▸ **Problem requirements**:
Restate all of the entries exactly. Any picture in them should be skipped.

■ ■ ■

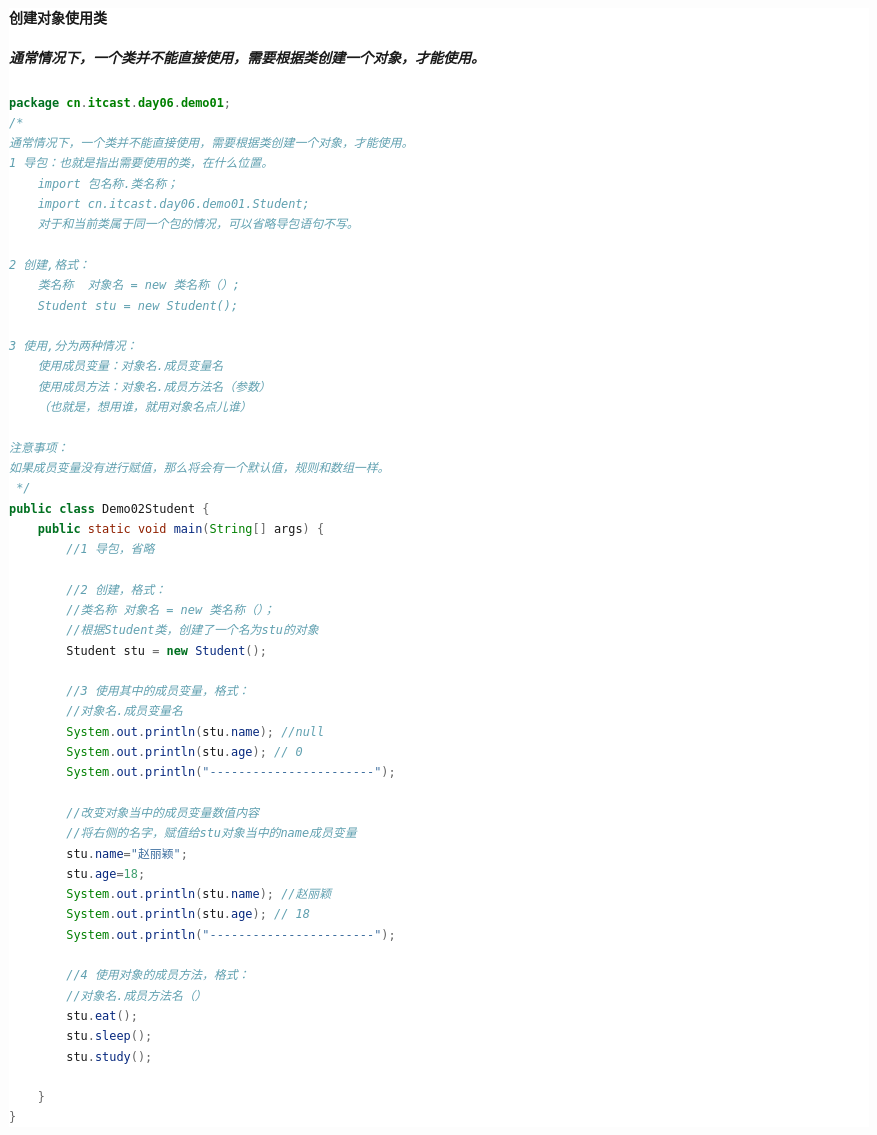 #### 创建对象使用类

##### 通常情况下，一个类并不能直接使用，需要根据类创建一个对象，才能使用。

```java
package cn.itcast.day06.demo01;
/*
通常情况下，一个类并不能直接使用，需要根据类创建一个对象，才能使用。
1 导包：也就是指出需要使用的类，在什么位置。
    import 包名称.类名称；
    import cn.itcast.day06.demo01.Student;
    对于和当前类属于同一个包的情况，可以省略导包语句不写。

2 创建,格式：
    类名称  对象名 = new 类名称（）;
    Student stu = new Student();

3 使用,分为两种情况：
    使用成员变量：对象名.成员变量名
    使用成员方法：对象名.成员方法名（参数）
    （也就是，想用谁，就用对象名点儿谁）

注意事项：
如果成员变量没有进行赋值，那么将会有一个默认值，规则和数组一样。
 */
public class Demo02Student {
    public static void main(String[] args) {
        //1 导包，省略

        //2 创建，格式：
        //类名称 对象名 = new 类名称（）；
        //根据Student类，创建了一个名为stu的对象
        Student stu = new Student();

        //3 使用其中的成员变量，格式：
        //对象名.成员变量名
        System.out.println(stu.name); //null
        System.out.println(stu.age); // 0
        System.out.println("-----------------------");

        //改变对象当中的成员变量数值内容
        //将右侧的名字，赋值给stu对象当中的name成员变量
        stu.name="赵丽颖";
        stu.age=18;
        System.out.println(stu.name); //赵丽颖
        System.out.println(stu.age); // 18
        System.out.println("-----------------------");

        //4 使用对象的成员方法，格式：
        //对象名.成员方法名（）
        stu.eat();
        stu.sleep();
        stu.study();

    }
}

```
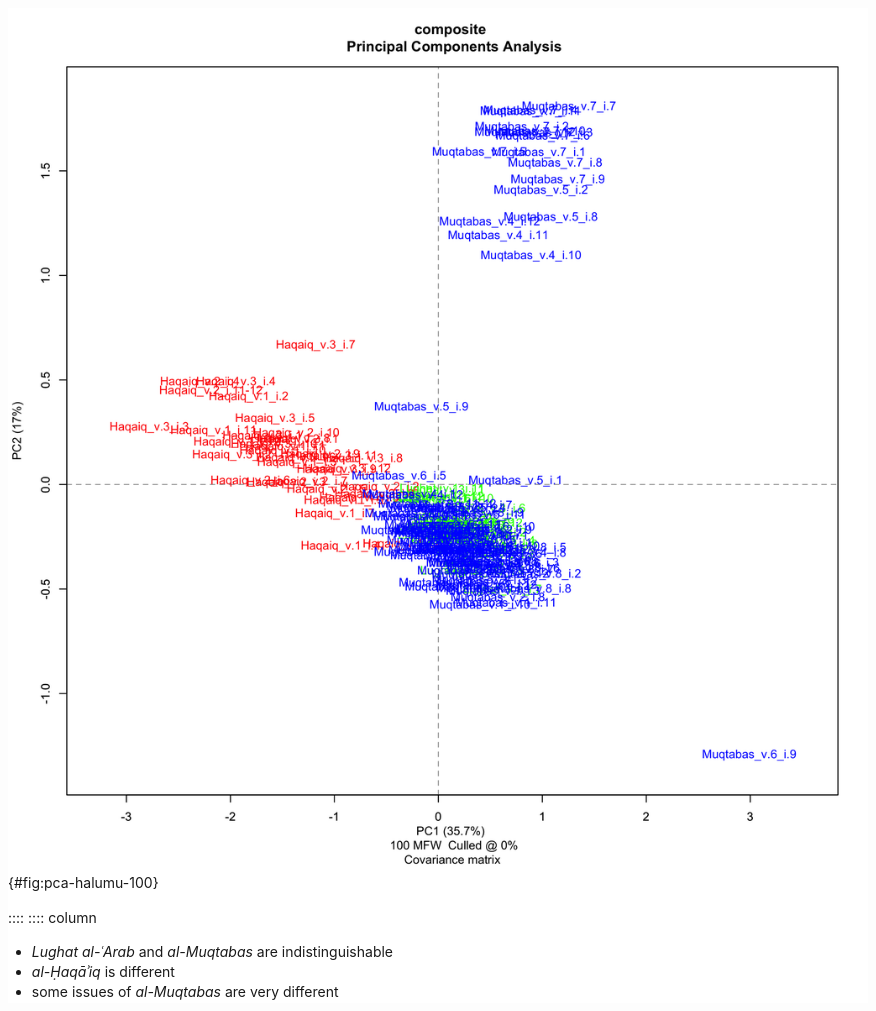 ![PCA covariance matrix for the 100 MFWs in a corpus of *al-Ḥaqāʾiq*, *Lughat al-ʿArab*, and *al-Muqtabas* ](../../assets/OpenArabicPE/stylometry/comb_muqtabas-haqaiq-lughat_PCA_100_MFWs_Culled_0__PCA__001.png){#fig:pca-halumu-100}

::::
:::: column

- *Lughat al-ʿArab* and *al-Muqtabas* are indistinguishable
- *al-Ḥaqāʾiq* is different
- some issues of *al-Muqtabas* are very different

■ ■ ■

▸ **Written solution**:
 #### 创建对象使用类

##### 通常情况下，一个类并不能直接使用，需要根据类创建一个对象，才能使用。

```java
package cn.itcast.day06.demo01;
/*
通常情况下，一个类并不能直接使用，需要根据类创建一个对象，才能使用。
1 导包：也就是指出需要使用的类，在什么位置。
    import 包名称.类名称；
    import cn.itcast.day06.demo01.Student;
    对于和当前类属于同一个包的情况，可以省略导包语句不写。

2 创建,格式：
    类名称  对象名 = new 类名称（）;
    Student stu = new Student();

3 使用,分为两种情况：
    使用成员变量：对象名.成员变量名
    使用成员方法：对象名.成员方法名（参数）
    （也就是，想用谁，就用对象名点儿谁）

注意事项：
如果成员变量没有进行赋值，那么将会有一个默认值，规则和数组一样。
 */
public class Demo02Student {
    public static void main(String[] args) {
        //1 导包，省略

        //2 创建，格式：
        //类名称 对象名 = new 类名称（）；
        //根据Student类，创建了一个名为stu的对象
        Student stu = new Student();

        //3 使用其中的成员变量，格式：
        //对象名.成员变量名
        System.out.println(stu.name); //null
        System.out.println(stu.age); // 0
        System.out.println("-----------------------");

        //改变对象当中的成员变量数值内容
        //将右侧的名字，赋值给stu对象当中的name成员变量
        stu.name="赵丽颖";
        stu.age=18;
        System.out.println(stu.name); //赵丽颖
        System.out.println(stu.age); // 18
        System.out.println("-----------------------");

        //4 使用对象的成员方法，格式：
        //对象名.成员方法名（）
        stu.eat();
        stu.sleep();
        stu.study();

    }
}

```
 ![PCA covariance matrix for the 100 MFWs in a corpus of *al-Ḥaqāʾiq*, *Lughat al-ʿArab*, and *al-Muqtabas* ](../../assets/OpenArabicPE/stylometry/comb_muqtabas-haqaiq-lughat_PCA_100_MFWs_Culled_0__PCA__001.png){#fig:pca-halumu-100}

::::
:::: column

- *Lughat al-ʿArab* and *al-Muqtabas* are indistinguishable
- *al-Ḥaqāʾiq* is different
- some issues of *al-Muqtabas* are very different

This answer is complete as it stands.